*** Opening of Provided information ***

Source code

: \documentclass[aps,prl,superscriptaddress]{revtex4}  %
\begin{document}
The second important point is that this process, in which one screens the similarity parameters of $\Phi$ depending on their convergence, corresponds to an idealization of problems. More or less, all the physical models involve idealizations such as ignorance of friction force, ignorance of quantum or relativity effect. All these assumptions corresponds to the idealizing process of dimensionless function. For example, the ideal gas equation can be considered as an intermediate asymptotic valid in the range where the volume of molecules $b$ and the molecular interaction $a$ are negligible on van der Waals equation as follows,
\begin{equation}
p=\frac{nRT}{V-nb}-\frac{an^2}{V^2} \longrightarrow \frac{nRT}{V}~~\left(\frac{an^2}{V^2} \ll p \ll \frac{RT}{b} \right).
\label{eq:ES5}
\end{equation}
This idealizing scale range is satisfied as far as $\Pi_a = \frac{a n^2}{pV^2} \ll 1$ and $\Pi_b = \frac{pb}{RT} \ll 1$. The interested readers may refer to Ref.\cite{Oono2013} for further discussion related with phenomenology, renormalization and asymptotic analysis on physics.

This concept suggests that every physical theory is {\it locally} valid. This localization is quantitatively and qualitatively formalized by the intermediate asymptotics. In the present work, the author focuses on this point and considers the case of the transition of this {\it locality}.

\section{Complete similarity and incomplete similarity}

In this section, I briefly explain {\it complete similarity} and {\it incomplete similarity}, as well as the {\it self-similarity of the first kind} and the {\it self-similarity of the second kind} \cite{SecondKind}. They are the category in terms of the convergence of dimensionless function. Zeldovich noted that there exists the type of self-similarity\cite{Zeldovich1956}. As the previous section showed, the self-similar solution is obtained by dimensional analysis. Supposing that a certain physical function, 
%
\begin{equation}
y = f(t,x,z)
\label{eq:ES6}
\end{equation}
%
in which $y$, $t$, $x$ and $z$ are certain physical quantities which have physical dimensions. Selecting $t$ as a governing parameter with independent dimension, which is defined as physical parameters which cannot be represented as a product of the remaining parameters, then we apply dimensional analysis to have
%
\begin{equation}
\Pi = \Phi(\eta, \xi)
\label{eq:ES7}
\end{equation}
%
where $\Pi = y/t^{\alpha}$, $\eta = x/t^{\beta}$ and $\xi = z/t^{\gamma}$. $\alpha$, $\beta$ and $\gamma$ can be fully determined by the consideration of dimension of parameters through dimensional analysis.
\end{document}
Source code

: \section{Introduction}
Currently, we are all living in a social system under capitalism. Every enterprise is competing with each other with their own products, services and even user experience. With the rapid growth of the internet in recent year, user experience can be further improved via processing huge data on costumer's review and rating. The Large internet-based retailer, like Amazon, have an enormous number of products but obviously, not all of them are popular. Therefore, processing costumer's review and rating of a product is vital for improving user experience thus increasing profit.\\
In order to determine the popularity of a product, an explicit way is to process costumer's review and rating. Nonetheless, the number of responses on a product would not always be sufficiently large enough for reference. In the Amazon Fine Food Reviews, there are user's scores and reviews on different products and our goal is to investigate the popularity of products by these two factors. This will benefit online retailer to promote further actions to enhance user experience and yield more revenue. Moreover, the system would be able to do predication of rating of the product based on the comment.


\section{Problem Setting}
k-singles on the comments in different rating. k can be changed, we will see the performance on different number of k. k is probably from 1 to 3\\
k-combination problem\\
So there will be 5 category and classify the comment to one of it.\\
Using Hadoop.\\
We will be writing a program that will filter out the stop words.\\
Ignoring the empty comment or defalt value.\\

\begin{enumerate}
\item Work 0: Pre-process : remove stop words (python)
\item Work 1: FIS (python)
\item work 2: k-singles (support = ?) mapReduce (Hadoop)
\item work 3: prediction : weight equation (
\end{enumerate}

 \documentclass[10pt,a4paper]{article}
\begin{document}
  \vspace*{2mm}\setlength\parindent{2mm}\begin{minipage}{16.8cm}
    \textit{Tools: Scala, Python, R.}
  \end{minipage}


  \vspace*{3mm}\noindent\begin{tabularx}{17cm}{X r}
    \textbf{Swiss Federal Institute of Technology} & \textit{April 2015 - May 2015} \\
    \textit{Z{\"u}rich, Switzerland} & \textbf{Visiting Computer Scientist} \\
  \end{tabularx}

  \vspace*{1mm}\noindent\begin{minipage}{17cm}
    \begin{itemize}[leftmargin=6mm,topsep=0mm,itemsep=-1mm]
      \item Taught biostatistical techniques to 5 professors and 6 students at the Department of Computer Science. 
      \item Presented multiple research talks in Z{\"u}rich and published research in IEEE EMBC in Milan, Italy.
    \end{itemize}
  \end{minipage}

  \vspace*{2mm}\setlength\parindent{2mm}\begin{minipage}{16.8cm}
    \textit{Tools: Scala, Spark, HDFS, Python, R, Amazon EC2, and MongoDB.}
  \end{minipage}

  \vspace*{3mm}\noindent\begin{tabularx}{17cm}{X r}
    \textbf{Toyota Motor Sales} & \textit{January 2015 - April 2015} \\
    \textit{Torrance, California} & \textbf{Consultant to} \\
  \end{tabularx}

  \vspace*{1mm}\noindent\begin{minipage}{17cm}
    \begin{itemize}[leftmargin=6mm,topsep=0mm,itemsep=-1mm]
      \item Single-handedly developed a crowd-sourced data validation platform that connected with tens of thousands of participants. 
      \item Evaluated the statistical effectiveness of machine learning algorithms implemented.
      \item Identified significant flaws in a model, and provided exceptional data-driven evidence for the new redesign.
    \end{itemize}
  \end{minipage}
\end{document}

*** Close of Provided information ***

### Exercise instructions
Retype exactly, please, each line from the line that contains "thousands of participants." through the last line of the entries above, with nothing added.

### Expected output
      \item Single-handedly developed a crowd-sourced data validation platform that connected with tens of thousands of participants. 
      \item Evaluated the statistical effectiveness of machine learning algorithms implemented.
      \item Identified significant flaws in a model, and provided exceptional data-driven evidence for the new redesign.
    \end{itemize}
  \end{minipage}
\end{document}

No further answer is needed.